Hydro said production from its Oseberg Øst platform-affected by the slowdown at the field center-was back up to 70,000 b/d last week, some 100,000 bbl of output having been lost since Feb. 3. At the Norwegian operator's Njord field, where production is usually 75,000 b/d, output was cut to 7,000 b/d because the installation's gas compressors "cannot function properly." At Hydro's Troll B platform, production was 137,000 b/d, down from 195,000 b/d on Feb. 3.

Gas transportation was also affected by the cold, said Hydro, with exports from the Oseberg D unit via the Heimdal riser platform shut down late Feb. 4 because of "problems operating valves on the gas pipeline at Heimdal." Hydro could not say when gas exports-normally 5-7 million cu m/day-would resume.

So far, a Hydro spokesman said, "as a ballpark figure," the operator has lost some 600,000 bbl of production due to the weather-related slowdowns.

Statoil AS, meanwhile, said only one of its nine main offshore developments, Yme field, fell prey to the freezing conditions.

"We were able to cope with the various problems [presented by the adverse weather] until Sunday [Feb. 4], when we had some problems due to ice on a pipe and had to shut in Yme," said Statoil spokesman Kristofer Hetland.

Yme is the smallest field in the company's Norwegian portfolio, producing only 10,000 b/d.

Hetland said Statoil had been able to prevent some "minor problems related to the freeze" at its 200,000 b/d Mongstad refinery near Bergen by manning up over the preceding weekend.

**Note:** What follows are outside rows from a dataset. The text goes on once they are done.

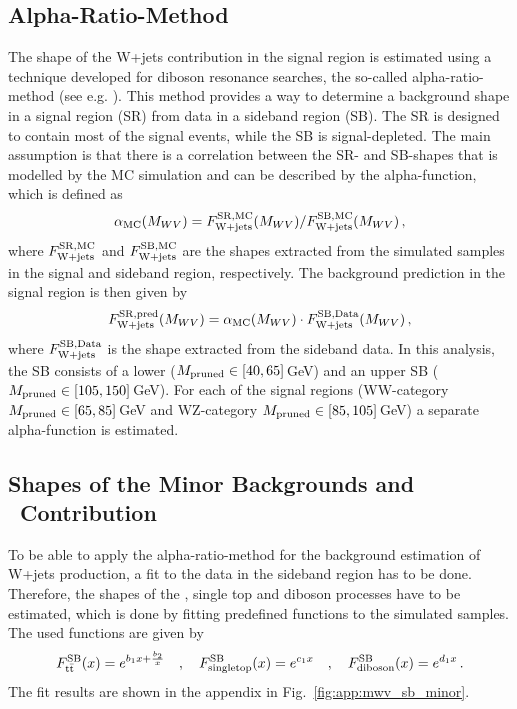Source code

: \subsection{Alpha-Ratio-Method}
\label{sec:AlphaRatioMethod}
The shape of the W+jets contribution in the signal region is estimated using a technique developed for diboson resonance searches, the so-called alpha-ratio-method (see e.g. \cite{resonancepas}). This method provides a way to determine a background shape in a signal region (SR) from data in a sideband region (SB). The SR is designed to contain most of the signal events, while the SB is signal-depleted. The main assumption is that there is a correlation between the SR- and SB-shapes that is modelled by the MC simulation and can be described by the alpha-function, which is defined as
\begin{align}
\alpha_{\rm MC}(M_{WV})=F_{\rm W+jets}^{\rm SR,MC}(M_{WV})/F_{\rm W+jets}^{\rm SB,MC}(M_{WV}) \, ,
\end{align}
where $F_{\rm W+jets}^{\rm SR,MC}$ and $F_{\rm W+jets}^{\rm SB,MC}$ are the shapes extracted from the simulated samples in the signal and sideband region, respectively. The background prediction in the signal region is then given by
\begin{equation}
F_{\rm W+jets}^{\rm SR,pred}(M_{WV})=\alpha_{\rm MC}(M_{WV})\cdot F_{\rm W+jets}^{\rm SB,Data}(M_{WV}) \, ,
\end{equation}
where $F_{\rm W+jets}^{\rm SB,Data}$ is the shape extracted from the sideband data. In this analysis, the SB consists of a lower ($M_\mathrm{pruned} \in [40,65]$\,GeV) and an upper SB ($M_\mathrm{pruned} \in [105,150]$\,GeV). For each of the signal regions (WW-category $M_\mathrm{pruned} \in [65,85]$\,GeV and WZ-category $M_\mathrm{pruned} \in [85,105]$\,GeV) a separate alpha-function is estimated.

\subsection{Shapes of the Minor Backgrounds and \ttbar \ Contribution}
\label{sec:minbkgshapes}
To be able to apply the alpha-ratio-method for the background estimation of W+jets production, a fit to the data in the sideband region has to be done. Therefore, the shapes of the \ttbar , single top and diboson processes have to be estimated, which is done by fitting predefined functions to the simulated samples. The used functions are given by
\begin{equation}
F_{\mathrm{t}\bar{\mathrm{t}}}^{\rm SB}(x) = e^{b_1x+\frac{b_2}{x}} \quad , \quad
F_{\rm singletop}^{\rm SB}(x) = e^{c_1x} \quad , \quad 
F_{\rm diboson}^{\rm SB}(x) = e^{d_1x} \, .
\end{equation}
The fit results are shown in the appendix in Fig.~\ref{fig:app:mwv_sb_minor}.\\

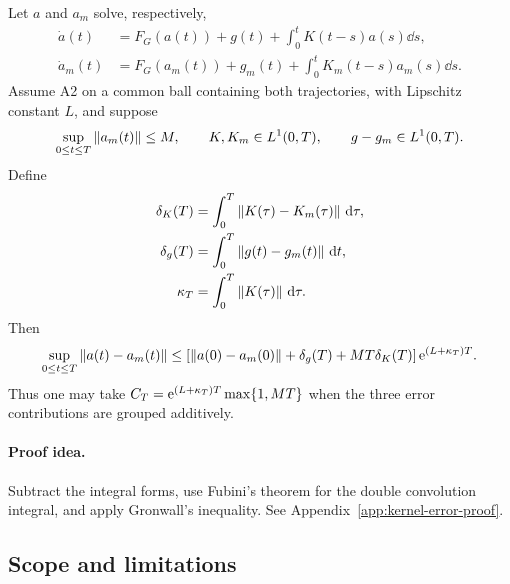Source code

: \label{thm:kernel-error}
\begin{theoremseven}
Let $a$ and $a_m$ solve, respectively,
\begin{align}
 \dot a(t)
 &=F_G(a(t))+g(t)+\int_0^tK(t-s)a(s)\dd s,
 \label{eq:exact-volterra}\\
 \dot a_m(t)
 &=F_G(a_m(t))+g_m(t)+\int_0^tK_m(t-s)a_m(s)\dd s.
 \label{eq:approx-volterra}
\end{align}
Assume A2 on a common ball containing both trajectories, with Lipschitz
constant $L$, and suppose
\begin{equation}
 \sup_{0\le t\le T}\norm{a_m(t)}\le M,\qquad
 K,K_m\in L^1(0,T),\qquad g-g_m\in L^1(0,T).
 \label{eq:kernel-error-assumptions}
\end{equation}
Define
\begin{align}
 \delta_K(T)&=\int_0^T\norm{K(\tau)-K_m(\tau)}\dd\tau,
 \label{eq:delta-k}\\
 \delta_g(T)&=\int_0^T\norm{g(t)-g_m(t)}\dd t,
 \label{eq:delta-g}\\
 \kappa_T&=\int_0^T\norm{K(\tau)}\dd\tau.
 \label{eq:kappa-t}
\end{align}
Then
\begin{equation}
 \sup_{0\le t\le T}\norm{a(t)-a_m(t)}
 \le
 \left[
 \norm{a(0)-a_m(0)}+\delta_g(T)+MT\delta_K(T)
 \right]\e^{(L+\kappa_T)T}.
 \label{eq:kernel-error-bound}
\end{equation}
Thus one may take
$C_T=\e^{(L+\kappa_T)T}\max\{1,MT\}$ when the three error contributions
are grouped additively.
\end{theoremseven}

\paragraph{Proof idea.}
Subtract the integral forms, use Fubini's theorem for the double convolution
integral, and apply Gronwall's inequality. See
Appendix~\ref{app:kernel-error-proof}.

\subsection{Scope and limitations}
\label{sec:limitations}

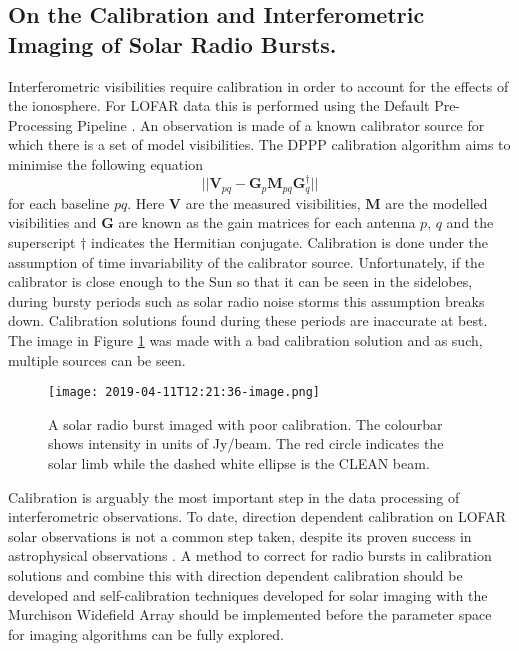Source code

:\subsection{On the Calibration and Interferometric Imaging of Solar Radio Bursts.}
Interferometric visibilities require calibration in order to account for the effects of the ionosphere. For LOFAR data this is performed using the Default Pre-Processing Pipeline \citep[DPPP;][]{VanDiepen2018}. An observation is made of a known calibrator source for which there is a set of model visibilities. The DPPP calibration algorithm aims to minimise the following equation
\begin{equation}
\label{eq:gain}
\vert \vert \mathbf{V}_{pq} - \mathbf{G}_p \mathbf{M}_{pq} \mathbf{G}^\dag_q \vert \vert
\end{equation}
for each baseline $pq$. Here $\mathbf{V}$ are the measured visibilities, $\mathbf{M}$ are the modelled visibilities and $\mathbf{G}$ are known as the gain matrices for each antenna $p$, $q$ and the superscript $\dag$ indicates the Hermitian conjugate. Calibration is done under the assumption of time invariability of the calibrator source. Unfortunately, if the calibrator is close enough to the Sun so that it can be seen in the sidelobes, during bursty periods such as solar radio noise storms this assumption breaks down. Calibration solutions found during these periods are inaccurate at best. The image in Figure \ref{fig:bad_cal} was made with a bad calibration solution and as such, multiple sources can be seen.

\begin{figure}[ht]
\centering
\texttt{[image: 2019-04-11T12:21:36-image.png]}
\caption[An example of a solar radio burst imaged with poor calibration.]{A solar radio burst imaged with poor calibration. The colourbar shows intensity in units of Jy/beam. The red circle indicates the solar limb while the dashed white ellipse is the CLEAN beam.}
\label{fig:bad_cal}
\end{figure}

Calibration is arguably the most important step in the data processing of interferometric observations. To date, direction dependent calibration on LOFAR solar observations is not a common step taken, despite its proven success in astrophysical observations \citep{DeGasperin2019}. A method to correct for radio bursts in calibration solutions and combine this with direction dependent calibration should be developed  and self-calibration techniques developed for solar imaging with the Murchison Widefield Array \citep[MWA;][]{Mondal2019} should be implemented before the parameter space for imaging algorithms can be fully explored.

Norske Shell said it had not yet succeeded in bringing Draugen field back on flow after processing equipment succumbed to temperatures as low as -46

Across the North Sea, UK operator Shell Exploration & Production last week brought giant Brent field back on stream and up to full production of 64,000 b/d after blizzards disrupted output over the preceding weekend.

Gas price outlook

The surge in production that is following the boom in gas drilling in the US could take the edge off natural gas prices, according to EEA.

"With continued increase in productive capacity, gas prices could decline substantially and recouple with residual oil prices by early summer,'' said EEA Director Kevin Petak.

He said it's necessary to look at production trends across a wide range of companies to see the impact of increased drilling.

"While gas production for the top 10 US producers, which accounts for about 30% of all US production, appears to have declined from late 1999 through late 2000, on average, independents and smaller producers are showing significant increases in gas production,'' Petak said. "And total year-over-year production is actually higher.''

EEA said prices have moderated because price-sensitive customers did not take gas in December, and the economy has slowed. It said weather during the next 2 months will be one of the critical drivers of gas prices for the remainder of this year.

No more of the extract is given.